[RAW DATA]

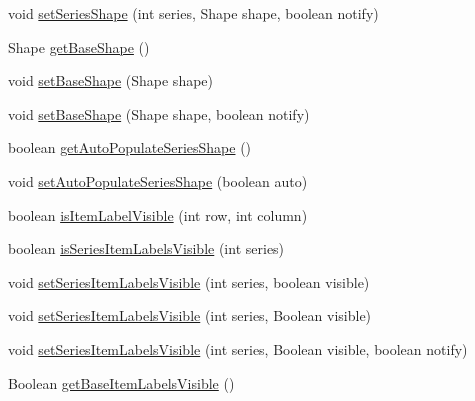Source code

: \begin{DoxyCompactItemize}
void \mbox{\hyperlink{classorg_1_1jfree_1_1chart_1_1renderer_1_1_abstract_renderer_a1ece8e85210c3e1a1a0cacaadbc2ba2e}{set\+Series\+Shape}} (int series, Shape shape, boolean notify)
\item 
Shape \mbox{\hyperlink{classorg_1_1jfree_1_1chart_1_1renderer_1_1_abstract_renderer_a43dcca93629b149904310c59176c889a}{get\+Base\+Shape}} ()
\item 
void \mbox{\hyperlink{classorg_1_1jfree_1_1chart_1_1renderer_1_1_abstract_renderer_af60c105686a1d89902ed4897bdfe8e59}{set\+Base\+Shape}} (Shape shape)
\item 
void \mbox{\hyperlink{classorg_1_1jfree_1_1chart_1_1renderer_1_1_abstract_renderer_a20a150379e1a4ce65892c2a3929e18f1}{set\+Base\+Shape}} (Shape shape, boolean notify)
\item 
boolean \mbox{\hyperlink{classorg_1_1jfree_1_1chart_1_1renderer_1_1_abstract_renderer_ad675c5f6d25fc7e964ce4d64fdd3225d}{get\+Auto\+Populate\+Series\+Shape}} ()
\item 
void \mbox{\hyperlink{classorg_1_1jfree_1_1chart_1_1renderer_1_1_abstract_renderer_abb8c6c6a7bf35579a1bb6284d2a70c1c}{set\+Auto\+Populate\+Series\+Shape}} (boolean auto)
\item 
boolean \mbox{\hyperlink{classorg_1_1jfree_1_1chart_1_1renderer_1_1_abstract_renderer_aa704c4daa5df872b3c85878e69a0a426}{is\+Item\+Label\+Visible}} (int row, int column)
\item 
boolean \mbox{\hyperlink{classorg_1_1jfree_1_1chart_1_1renderer_1_1_abstract_renderer_a893ef1d89ebb97a85a44879826e7a02b}{is\+Series\+Item\+Labels\+Visible}} (int series)
\item 
void \mbox{\hyperlink{classorg_1_1jfree_1_1chart_1_1renderer_1_1_abstract_renderer_a6869c5846916c77906dca12886163878}{set\+Series\+Item\+Labels\+Visible}} (int series, boolean visible)
\item 
void \mbox{\hyperlink{classorg_1_1jfree_1_1chart_1_1renderer_1_1_abstract_renderer_a4eaa4bcb028eb2430a5103d928927101}{set\+Series\+Item\+Labels\+Visible}} (int series, Boolean visible)
\item 
void \mbox{\hyperlink{classorg_1_1jfree_1_1chart_1_1renderer_1_1_abstract_renderer_a2bf2c20394d6e1ab38eb3382e1442bdd}{set\+Series\+Item\+Labels\+Visible}} (int series, Boolean visible, boolean notify)
\item 
Boolean \mbox{\hyperlink{classorg_1_1jfree_1_1chart_1_1renderer_1_1_abstract_renderer_a360a67714905022c4373c33ad83626b8}{get\+Base\+Item\+Labels\+Visible}} ()
\item 

\end{DoxyCompactItemize}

[/RAW DATA]

* EXERCISE OBJECTIVE *
Each record is to be copied word for word, with no images carried over.

* SOLVED EXERCISE *
Source code

: \begin{DoxyCompactItemize}
void \mbox{\hyperlink{classorg_1_1jfree_1_1chart_1_1renderer_1_1_abstract_renderer_a1ece8e85210c3e1a1a0cacaadbc2ba2e}{set\+Series\+Shape}} (int series, Shape shape, boolean notify)
\item 
Shape \mbox{\hyperlink{classorg_1_1jfree_1_1chart_1_1renderer_1_1_abstract_renderer_a43dcca93629b149904310c59176c889a}{get\+Base\+Shape}} ()
\item 
void \mbox{\hyperlink{classorg_1_1jfree_1_1chart_1_1renderer_1_1_abstract_renderer_af60c105686a1d89902ed4897bdfe8e59}{set\+Base\+Shape}} (Shape shape)
\item 
void \mbox{\hyperlink{classorg_1_1jfree_1_1chart_1_1renderer_1_1_abstract_renderer_a20a150379e1a4ce65892c2a3929e18f1}{set\+Base\+Shape}} (Shape shape, boolean notify)
\item 
boolean \mbox{\hyperlink{classorg_1_1jfree_1_1chart_1_1renderer_1_1_abstract_renderer_ad675c5f6d25fc7e964ce4d64fdd3225d}{get\+Auto\+Populate\+Series\+Shape}} ()
\item 
void \mbox{\hyperlink{classorg_1_1jfree_1_1chart_1_1renderer_1_1_abstract_renderer_abb8c6c6a7bf35579a1bb6284d2a70c1c}{set\+Auto\+Populate\+Series\+Shape}} (boolean auto)
\item 
boolean \mbox{\hyperlink{classorg_1_1jfree_1_1chart_1_1renderer_1_1_abstract_renderer_aa704c4daa5df872b3c85878e69a0a426}{is\+Item\+Label\+Visible}} (int row, int column)
\item 
boolean \mbox{\hyperlink{classorg_1_1jfree_1_1chart_1_1renderer_1_1_abstract_renderer_a893ef1d89ebb97a85a44879826e7a02b}{is\+Series\+Item\+Labels\+Visible}} (int series)
\item 
void \mbox{\hyperlink{classorg_1_1jfree_1_1chart_1_1renderer_1_1_abstract_renderer_a6869c5846916c77906dca12886163878}{set\+Series\+Item\+Labels\+Visible}} (int series, boolean visible)
\item 
void \mbox{\hyperlink{classorg_1_1jfree_1_1chart_1_1renderer_1_1_abstract_renderer_a4eaa4bcb028eb2430a5103d928927101}{set\+Series\+Item\+Labels\+Visible}} (int series, Boolean visible)
\item 
void \mbox{\hyperlink{classorg_1_1jfree_1_1chart_1_1renderer_1_1_abstract_renderer_a2bf2c20394d6e1ab38eb3382e1442bdd}{set\+Series\+Item\+Labels\+Visible}} (int series, Boolean visible, boolean notify)
\item 
Boolean \mbox{\hyperlink{classorg_1_1jfree_1_1chart_1_1renderer_1_1_abstract_renderer_a360a67714905022c4373c33ad83626b8}{get\+Base\+Item\+Labels\+Visible}} ()
\item 

\end{DoxyCompactItemize}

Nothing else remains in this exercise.